Sardou, directing his own plays in which she starred, taught her a broad, ﬂamboyant style of acting, relying for effect on lavish decors, exotic costumes, and pantomimic action.
Bernhardt played several male roles in the course of her career. She had made notable appearances as Hamlet in Paris and London in 1899. In one of her more famous parts, that of Napoleon’s only son in Edmond Rostand’s play L’Aiglon (1900), Bernhardt, then age 55, played a youth who died at age 21. She was also one of the ﬁrst women known to have performed the title role in Hamlet.
In 1893 Bernhardt became the manager of the Théâtre de la Renaissance, and in 1899 she relocated to the former Théâtre des Nations, which she renamed the Théâtre Sarah Bernhardt and managed until her death in 1923. The theatre retained her name until the German occupation of World War II and is now known as the Théâtre de la Ville.
Bernhardt was made a member of the Legion of Honour in 1914. In 1905, during a South American tour, she had injured her right knee when jumping off the parapet in the last scene of La Tosca.
By 1915 gangrene had set in, and her leg had to be amputated. Undaunted, the patriotic Bernhardt insisted on visiting the soldiers at the front during World War I while carried about in a litter chair.
In 1916 she began her last tour of the United States, and her indomitable spirit sustained her during 18 grueling months on the road. In November 1918 she arrived back in France but soon set out on another European tour, playing parts she could act while seated.
New roles were provided for her by the playwrights Louis Verneuil, Maurice Rostand, and Sacha Guitry. She collapsed during the dress rehearsal of the Guitry play Un Sujet de roman (“A Subject for a Novel”) but recovered again sufﬁciently to take an interest in the Hollywood motion picture La Voyante (“The Clairvoyant”), which was being ﬁlmed in her own house in Paris at the time of her death.

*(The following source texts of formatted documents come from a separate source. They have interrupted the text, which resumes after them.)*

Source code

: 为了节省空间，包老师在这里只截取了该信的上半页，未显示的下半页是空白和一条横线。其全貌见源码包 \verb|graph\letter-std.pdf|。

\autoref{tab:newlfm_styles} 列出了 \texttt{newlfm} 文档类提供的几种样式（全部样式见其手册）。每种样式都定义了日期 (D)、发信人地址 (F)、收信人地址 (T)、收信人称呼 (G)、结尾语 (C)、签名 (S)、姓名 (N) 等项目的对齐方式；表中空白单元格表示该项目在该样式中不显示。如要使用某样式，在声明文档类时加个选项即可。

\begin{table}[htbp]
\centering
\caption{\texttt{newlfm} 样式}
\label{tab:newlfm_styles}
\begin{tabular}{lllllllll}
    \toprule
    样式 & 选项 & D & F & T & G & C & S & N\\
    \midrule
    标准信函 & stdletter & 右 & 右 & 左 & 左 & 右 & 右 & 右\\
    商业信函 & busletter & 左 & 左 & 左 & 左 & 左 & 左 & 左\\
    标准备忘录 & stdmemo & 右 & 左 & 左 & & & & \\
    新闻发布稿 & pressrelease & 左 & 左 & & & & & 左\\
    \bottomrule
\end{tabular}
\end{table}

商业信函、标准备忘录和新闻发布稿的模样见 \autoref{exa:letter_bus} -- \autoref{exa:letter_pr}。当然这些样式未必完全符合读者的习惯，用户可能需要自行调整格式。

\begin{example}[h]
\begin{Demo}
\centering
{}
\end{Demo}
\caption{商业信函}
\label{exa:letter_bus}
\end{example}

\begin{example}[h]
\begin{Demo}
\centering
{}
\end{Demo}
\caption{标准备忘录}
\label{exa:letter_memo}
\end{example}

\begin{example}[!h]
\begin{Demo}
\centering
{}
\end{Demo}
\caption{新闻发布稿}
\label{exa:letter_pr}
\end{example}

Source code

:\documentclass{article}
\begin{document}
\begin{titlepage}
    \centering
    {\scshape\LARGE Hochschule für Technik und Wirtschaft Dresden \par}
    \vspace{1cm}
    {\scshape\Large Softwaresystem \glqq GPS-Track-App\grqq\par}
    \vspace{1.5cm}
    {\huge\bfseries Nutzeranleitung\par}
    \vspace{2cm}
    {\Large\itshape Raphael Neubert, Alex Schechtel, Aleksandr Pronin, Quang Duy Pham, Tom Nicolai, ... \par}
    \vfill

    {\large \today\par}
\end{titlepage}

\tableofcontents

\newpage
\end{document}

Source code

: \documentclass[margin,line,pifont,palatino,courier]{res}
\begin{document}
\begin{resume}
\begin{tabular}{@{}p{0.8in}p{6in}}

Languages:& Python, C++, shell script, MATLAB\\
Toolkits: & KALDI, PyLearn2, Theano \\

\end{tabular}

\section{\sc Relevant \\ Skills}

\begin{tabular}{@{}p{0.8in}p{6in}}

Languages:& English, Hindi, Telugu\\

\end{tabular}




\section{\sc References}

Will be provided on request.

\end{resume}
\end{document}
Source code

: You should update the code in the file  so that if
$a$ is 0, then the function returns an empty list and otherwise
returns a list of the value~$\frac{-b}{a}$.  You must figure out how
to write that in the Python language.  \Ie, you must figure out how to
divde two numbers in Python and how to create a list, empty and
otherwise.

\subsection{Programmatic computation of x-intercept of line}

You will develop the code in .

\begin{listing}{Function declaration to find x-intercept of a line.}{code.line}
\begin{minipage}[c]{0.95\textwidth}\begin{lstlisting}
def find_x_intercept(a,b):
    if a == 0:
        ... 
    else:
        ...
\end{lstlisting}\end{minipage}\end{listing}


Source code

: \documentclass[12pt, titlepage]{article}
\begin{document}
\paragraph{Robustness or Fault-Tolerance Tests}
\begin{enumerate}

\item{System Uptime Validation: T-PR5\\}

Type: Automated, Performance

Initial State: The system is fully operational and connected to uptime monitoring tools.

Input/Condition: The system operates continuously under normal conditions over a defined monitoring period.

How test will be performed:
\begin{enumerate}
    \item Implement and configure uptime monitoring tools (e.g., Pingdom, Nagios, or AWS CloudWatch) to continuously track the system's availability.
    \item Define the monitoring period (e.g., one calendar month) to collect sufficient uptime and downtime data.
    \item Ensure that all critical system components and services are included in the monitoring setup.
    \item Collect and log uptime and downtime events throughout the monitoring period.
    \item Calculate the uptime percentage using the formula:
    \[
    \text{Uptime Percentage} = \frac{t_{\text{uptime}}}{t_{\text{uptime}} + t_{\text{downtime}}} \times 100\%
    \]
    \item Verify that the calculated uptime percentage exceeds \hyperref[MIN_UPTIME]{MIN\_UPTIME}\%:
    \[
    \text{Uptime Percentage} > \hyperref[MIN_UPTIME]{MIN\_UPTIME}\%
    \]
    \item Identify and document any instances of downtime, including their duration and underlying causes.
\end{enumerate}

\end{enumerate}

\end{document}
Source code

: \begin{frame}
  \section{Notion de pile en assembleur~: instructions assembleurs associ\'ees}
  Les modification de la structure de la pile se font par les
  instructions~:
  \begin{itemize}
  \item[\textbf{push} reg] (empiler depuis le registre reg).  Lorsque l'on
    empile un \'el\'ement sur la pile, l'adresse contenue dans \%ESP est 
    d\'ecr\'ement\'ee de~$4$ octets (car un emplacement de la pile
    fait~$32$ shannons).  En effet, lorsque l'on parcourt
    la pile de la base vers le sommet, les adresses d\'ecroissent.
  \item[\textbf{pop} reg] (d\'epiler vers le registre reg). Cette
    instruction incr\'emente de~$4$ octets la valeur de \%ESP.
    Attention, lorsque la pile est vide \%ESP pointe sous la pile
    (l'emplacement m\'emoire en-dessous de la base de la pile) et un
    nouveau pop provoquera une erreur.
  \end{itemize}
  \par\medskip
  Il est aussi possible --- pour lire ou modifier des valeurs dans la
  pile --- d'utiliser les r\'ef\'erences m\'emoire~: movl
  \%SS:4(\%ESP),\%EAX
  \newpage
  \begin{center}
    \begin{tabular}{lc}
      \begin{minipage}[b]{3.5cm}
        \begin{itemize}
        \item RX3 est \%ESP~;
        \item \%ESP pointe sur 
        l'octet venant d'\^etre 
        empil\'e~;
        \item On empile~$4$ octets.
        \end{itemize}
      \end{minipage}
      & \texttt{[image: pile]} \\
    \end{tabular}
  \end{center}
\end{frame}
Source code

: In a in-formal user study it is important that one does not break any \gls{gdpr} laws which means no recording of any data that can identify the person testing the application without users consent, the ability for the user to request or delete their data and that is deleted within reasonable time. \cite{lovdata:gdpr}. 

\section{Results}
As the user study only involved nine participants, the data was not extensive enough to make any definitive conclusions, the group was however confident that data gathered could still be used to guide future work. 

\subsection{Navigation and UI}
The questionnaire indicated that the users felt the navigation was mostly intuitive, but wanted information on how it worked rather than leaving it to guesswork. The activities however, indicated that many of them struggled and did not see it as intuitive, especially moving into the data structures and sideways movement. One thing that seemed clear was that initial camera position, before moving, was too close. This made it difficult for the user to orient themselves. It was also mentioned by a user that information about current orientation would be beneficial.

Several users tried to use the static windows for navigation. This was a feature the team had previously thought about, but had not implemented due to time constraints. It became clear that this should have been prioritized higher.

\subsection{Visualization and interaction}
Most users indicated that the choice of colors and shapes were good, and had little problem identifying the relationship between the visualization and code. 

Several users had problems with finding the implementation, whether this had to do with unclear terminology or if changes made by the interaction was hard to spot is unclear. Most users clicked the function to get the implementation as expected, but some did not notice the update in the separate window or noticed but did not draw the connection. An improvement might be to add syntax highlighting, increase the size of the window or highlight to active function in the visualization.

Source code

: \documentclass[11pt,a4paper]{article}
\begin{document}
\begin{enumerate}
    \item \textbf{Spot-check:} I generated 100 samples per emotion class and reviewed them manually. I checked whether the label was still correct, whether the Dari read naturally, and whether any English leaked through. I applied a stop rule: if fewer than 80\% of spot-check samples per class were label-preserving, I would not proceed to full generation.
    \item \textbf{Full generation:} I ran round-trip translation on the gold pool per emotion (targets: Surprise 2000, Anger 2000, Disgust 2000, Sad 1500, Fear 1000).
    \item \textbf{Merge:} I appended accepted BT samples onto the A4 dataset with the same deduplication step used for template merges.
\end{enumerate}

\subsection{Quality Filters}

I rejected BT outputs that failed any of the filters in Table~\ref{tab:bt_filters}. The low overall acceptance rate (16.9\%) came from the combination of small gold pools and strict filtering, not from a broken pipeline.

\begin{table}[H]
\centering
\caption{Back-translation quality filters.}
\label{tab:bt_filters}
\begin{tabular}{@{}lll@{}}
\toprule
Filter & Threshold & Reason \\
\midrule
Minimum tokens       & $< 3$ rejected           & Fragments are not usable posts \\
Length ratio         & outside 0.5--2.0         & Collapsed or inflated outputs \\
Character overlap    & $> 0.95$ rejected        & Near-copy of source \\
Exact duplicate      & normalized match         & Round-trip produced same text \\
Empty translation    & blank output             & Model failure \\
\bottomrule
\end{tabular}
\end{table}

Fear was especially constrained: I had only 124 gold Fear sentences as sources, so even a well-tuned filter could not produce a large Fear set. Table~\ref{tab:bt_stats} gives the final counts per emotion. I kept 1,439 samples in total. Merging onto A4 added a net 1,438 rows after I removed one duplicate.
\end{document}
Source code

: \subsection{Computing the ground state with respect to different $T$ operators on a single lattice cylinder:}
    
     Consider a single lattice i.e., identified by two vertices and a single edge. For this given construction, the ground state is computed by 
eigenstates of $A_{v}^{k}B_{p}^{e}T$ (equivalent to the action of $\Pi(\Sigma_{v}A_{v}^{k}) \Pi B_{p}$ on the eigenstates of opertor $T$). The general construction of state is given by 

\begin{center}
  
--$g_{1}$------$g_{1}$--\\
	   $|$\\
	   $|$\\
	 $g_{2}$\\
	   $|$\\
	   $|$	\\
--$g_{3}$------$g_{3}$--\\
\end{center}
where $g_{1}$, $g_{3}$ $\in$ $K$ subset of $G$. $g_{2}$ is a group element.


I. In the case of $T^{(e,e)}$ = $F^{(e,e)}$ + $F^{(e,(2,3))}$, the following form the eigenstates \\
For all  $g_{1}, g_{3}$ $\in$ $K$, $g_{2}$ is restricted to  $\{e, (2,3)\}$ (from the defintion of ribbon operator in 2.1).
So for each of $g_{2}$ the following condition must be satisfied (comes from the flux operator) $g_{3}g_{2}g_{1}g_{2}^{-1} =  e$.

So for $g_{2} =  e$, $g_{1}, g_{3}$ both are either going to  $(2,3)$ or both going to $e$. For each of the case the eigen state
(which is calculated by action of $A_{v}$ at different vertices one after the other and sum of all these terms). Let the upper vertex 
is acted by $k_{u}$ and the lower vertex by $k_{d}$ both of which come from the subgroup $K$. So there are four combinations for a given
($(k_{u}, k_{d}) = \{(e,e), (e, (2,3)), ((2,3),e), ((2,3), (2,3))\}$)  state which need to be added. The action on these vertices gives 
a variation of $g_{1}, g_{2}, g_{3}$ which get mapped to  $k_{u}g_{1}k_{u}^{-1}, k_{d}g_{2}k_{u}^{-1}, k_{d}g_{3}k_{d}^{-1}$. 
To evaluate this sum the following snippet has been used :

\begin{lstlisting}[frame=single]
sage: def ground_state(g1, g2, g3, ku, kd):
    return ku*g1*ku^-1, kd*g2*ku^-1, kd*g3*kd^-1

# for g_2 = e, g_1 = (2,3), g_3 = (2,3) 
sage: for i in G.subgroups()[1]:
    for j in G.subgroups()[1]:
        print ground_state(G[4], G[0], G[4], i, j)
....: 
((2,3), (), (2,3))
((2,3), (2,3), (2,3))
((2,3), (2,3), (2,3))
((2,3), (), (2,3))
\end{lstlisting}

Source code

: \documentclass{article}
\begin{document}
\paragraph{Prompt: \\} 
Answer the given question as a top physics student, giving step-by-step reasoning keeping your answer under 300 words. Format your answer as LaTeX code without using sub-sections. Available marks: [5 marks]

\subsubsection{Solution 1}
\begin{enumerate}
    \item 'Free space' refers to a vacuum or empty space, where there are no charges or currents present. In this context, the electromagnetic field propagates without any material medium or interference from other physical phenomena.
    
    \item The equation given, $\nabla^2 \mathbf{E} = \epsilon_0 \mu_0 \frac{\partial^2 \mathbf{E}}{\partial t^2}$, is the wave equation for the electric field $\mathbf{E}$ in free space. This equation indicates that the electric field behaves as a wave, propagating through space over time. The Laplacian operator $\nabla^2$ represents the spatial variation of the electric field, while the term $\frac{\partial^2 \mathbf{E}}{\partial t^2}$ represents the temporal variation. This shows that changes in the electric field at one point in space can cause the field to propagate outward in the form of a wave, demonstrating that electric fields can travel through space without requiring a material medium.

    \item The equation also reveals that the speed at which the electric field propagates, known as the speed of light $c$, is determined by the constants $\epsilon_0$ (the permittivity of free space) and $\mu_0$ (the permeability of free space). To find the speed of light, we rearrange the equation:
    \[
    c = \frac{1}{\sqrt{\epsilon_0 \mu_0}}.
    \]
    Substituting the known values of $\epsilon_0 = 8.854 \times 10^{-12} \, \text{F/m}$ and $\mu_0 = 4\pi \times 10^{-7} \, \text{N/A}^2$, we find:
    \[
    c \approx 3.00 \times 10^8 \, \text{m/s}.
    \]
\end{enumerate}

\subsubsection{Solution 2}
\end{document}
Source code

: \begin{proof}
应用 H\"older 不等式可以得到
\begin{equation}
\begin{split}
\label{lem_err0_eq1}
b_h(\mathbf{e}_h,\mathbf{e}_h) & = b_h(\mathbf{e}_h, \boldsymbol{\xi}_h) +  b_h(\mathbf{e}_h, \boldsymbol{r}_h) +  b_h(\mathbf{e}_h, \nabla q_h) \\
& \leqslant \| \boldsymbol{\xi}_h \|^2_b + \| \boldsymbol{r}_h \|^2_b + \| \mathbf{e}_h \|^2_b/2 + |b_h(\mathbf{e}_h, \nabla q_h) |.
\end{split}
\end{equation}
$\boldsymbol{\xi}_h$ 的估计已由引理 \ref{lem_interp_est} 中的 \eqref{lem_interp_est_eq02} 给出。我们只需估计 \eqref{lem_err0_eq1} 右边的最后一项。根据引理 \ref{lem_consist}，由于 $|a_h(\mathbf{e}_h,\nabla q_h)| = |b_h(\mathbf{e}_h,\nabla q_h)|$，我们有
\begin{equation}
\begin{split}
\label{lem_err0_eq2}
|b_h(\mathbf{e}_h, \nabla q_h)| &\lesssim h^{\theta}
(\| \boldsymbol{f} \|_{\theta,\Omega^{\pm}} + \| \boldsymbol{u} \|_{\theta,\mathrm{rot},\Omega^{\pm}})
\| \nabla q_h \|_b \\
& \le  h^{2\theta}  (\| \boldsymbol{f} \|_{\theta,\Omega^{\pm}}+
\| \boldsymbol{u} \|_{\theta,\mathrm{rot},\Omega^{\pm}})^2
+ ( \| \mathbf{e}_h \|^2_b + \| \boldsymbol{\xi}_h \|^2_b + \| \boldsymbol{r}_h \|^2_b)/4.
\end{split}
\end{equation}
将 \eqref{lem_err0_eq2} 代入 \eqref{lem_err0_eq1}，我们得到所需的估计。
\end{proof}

In 1920 Bernhardt published a novel, Petite Idole, that is not without interest since the actress-heroine of the story constitutes an idealization of its author’s own career and ambitions.
Facts and ﬁction are difﬁcult to disentangle in her autobiography, Ma Double Vie: mémoires de Sarah Bernhardt (1907; My Double Life: Memoirs of Sarah Bernhardt, also translated as Memories of My Life).
Bernhardt’s treatise on acting, L’Art du théâtre (1923; The Art of the Theatre), is revealing in its sections on voice training: the actress had always considered voice as the key to dramatic character.